From Vienna and Paris museums to her grand palace and estate in Versailles, and even at her burial site at the cathedral of St. Denis, Marie-Antoinette’s grace, beauty and sense of fashion resound with grit and growth through the ages.
The 15th child and the youngest daughter of Emperor Francis I and Empress Maria Theresa of Austria, Marie-Antoinette was Queen consort of France and wife of Louis XVI from 10 May 1774 until the French Revolution and the abolition of the French monarchy in 1792.
After she met the young Mozart in Vienna, she brought her passion for music, theater and opera to France. At Versailles, she showed her gift for interior decorating and artifact collecting, giving jobs to artisans and artists.
But what cemented her place as “Queen of Fashion” and first muse in the history of design was her collaboration with dressmaker Rose Bertin, self-proclaimed as her majesty’s “Minister of Fashion,” for her own designs, and even designs for her court. Together, Marie-Antoinette and Bertin sought to free the female form from the constraints of formalwear by using lighter materials and limiting the use of the stay only at ceremonial events.
The queen set many trends that first influenced her court then later on trickled down to opera fashions that can still be seen today. Among them are sky-high hairdos. Bertin teamed up with hairdresser Leonard Autier for the queen’s wild poufs, which often reached up to a yard in height and included even vegetation, often capped with white, pink or blue feathers.
Likewise, she made popular the robe a la francaise with wide skirts supported panniers and two box pleats that span from the shoulders to the floor.
Fashion faux pas
But while fashion gave Marie-Antoinette fame and glory, it also contributed to her downfall.
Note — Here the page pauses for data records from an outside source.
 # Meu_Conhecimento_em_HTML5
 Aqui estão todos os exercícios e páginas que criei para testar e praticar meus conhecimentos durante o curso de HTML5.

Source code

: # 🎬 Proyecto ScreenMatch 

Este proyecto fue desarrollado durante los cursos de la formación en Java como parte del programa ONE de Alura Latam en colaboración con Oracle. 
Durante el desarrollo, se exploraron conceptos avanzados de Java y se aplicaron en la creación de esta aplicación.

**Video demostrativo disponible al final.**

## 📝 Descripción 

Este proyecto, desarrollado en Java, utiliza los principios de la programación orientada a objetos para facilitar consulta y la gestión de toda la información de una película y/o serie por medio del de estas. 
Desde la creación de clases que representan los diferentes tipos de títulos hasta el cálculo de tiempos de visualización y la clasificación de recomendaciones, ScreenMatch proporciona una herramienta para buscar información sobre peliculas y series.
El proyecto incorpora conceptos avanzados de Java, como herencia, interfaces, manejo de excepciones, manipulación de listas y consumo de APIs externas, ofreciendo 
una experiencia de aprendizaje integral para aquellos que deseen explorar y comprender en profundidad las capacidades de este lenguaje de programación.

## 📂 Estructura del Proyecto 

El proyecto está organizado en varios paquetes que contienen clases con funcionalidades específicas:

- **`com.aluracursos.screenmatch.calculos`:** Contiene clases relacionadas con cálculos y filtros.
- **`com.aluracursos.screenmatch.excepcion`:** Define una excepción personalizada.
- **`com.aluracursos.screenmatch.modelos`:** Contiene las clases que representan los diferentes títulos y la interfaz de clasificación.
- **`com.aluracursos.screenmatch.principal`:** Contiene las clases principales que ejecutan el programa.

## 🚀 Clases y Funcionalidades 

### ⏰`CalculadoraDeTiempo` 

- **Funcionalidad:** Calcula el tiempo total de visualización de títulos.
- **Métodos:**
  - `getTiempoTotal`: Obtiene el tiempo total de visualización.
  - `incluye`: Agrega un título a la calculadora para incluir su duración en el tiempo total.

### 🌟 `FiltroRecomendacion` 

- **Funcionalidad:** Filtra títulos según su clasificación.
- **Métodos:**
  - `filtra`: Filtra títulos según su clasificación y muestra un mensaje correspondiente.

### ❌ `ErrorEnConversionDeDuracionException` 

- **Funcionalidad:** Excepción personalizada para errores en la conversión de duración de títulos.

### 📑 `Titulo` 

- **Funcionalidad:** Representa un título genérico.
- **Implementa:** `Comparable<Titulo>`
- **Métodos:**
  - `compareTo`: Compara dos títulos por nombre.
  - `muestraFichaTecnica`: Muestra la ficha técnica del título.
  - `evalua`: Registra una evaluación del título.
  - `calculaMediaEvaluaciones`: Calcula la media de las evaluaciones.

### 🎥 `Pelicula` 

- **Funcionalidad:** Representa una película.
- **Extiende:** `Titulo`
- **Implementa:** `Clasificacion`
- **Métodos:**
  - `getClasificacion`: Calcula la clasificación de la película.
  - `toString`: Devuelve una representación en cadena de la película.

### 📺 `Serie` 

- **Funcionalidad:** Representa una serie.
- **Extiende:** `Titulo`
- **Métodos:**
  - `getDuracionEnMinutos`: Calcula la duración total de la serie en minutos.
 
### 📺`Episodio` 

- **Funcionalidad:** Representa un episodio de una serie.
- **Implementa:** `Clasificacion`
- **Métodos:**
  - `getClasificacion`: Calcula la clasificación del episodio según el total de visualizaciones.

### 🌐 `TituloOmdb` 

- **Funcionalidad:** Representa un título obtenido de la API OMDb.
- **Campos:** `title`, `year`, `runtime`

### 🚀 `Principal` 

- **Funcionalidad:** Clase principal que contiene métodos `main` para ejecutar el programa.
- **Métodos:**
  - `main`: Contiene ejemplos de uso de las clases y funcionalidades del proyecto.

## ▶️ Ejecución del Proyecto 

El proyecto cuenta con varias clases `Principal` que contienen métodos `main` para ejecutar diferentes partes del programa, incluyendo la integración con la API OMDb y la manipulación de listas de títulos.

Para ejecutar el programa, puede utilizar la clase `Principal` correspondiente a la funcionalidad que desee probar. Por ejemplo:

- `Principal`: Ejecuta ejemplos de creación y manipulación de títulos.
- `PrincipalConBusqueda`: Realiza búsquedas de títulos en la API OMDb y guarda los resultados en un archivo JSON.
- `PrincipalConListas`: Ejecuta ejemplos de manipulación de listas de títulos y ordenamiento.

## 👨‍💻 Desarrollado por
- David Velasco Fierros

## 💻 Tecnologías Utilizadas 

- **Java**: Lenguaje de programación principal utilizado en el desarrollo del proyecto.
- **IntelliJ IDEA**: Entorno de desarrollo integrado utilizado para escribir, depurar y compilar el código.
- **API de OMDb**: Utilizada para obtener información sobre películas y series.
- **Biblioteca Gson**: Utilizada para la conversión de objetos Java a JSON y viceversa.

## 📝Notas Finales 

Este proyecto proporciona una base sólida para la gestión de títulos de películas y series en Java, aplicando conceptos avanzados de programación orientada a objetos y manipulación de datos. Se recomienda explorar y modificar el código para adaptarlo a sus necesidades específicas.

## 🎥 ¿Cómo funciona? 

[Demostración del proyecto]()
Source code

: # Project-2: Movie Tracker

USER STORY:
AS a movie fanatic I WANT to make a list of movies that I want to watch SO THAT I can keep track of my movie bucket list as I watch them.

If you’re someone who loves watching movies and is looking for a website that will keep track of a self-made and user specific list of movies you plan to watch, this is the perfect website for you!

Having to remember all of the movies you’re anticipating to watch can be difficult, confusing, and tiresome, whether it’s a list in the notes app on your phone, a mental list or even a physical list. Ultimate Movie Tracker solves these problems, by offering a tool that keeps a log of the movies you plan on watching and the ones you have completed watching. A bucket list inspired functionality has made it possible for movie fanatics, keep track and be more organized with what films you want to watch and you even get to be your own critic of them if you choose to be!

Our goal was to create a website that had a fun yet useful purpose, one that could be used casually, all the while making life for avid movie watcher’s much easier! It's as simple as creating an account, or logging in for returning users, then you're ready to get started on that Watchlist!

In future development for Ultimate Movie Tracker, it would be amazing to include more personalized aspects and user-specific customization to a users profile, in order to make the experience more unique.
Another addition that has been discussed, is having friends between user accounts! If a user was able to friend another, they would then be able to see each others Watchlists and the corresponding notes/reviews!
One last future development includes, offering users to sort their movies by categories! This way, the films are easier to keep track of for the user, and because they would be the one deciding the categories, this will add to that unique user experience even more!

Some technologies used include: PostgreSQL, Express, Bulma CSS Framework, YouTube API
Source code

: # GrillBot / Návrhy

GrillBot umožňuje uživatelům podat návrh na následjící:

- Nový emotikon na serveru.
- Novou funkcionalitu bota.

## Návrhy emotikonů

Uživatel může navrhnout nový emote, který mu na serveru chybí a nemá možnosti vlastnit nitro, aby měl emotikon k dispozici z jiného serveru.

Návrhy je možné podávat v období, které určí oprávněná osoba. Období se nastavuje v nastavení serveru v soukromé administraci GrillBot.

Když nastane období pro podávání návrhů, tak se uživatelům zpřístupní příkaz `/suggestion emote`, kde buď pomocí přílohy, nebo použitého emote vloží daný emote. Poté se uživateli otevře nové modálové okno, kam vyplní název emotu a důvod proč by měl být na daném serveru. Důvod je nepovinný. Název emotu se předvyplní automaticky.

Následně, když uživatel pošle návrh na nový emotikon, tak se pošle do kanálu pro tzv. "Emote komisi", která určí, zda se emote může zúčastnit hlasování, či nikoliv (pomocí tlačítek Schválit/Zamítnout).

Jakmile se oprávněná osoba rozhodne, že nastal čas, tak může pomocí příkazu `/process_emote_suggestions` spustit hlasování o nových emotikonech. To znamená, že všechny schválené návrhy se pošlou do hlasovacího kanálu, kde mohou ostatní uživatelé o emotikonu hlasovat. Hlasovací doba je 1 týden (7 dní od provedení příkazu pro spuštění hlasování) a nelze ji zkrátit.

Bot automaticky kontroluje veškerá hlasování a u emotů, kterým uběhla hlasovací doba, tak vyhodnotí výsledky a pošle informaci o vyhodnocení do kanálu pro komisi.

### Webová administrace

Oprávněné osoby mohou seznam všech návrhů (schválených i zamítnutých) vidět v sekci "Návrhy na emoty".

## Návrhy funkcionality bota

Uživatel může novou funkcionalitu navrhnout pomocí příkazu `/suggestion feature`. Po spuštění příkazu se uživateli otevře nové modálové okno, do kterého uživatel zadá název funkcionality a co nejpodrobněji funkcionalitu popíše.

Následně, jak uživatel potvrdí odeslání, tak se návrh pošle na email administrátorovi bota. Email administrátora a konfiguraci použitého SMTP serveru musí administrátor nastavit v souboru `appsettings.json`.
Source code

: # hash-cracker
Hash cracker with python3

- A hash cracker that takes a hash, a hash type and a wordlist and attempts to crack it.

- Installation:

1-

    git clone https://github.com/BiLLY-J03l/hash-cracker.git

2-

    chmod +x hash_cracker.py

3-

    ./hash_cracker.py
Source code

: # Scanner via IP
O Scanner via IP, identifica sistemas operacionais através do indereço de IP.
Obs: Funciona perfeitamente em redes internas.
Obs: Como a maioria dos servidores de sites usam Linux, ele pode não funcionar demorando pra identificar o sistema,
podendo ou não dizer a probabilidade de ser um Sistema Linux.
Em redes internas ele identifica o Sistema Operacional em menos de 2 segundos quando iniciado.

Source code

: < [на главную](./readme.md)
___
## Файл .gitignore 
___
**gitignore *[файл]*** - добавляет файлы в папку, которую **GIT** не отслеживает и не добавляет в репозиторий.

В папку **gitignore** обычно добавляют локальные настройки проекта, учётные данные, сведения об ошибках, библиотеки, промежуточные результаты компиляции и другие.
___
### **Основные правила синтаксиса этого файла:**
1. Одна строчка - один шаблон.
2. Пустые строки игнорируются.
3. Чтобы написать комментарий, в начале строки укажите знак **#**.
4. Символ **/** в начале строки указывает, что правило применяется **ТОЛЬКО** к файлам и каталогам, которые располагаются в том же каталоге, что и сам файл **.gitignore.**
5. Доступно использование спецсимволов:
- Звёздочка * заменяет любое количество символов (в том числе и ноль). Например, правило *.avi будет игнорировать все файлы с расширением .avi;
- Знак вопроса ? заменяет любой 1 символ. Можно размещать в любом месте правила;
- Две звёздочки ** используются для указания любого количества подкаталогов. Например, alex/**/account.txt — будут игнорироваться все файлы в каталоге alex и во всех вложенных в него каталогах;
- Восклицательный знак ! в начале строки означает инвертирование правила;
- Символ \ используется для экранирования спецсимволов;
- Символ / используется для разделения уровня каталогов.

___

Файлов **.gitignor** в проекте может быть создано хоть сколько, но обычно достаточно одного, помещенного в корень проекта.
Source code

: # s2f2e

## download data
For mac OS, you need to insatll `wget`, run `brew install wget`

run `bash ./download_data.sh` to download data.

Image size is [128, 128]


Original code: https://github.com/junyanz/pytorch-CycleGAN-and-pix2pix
The queen’s en gaulle or robe en chemise that she wore in a portrait painted by Elisabeth Vigee-Le Brun scandalized the Parisian and Versailles court because first, the dress was made of imported muslin cotton instead of “patriotic” French silk. Second, it was frowned upon as an inappropriate ensemble in then etiquette-heavy French court. It didn’t help that she acted at her own “Queen’s Theater” as a milkmaid or a member of the lower class, which further put her etiquettes into question.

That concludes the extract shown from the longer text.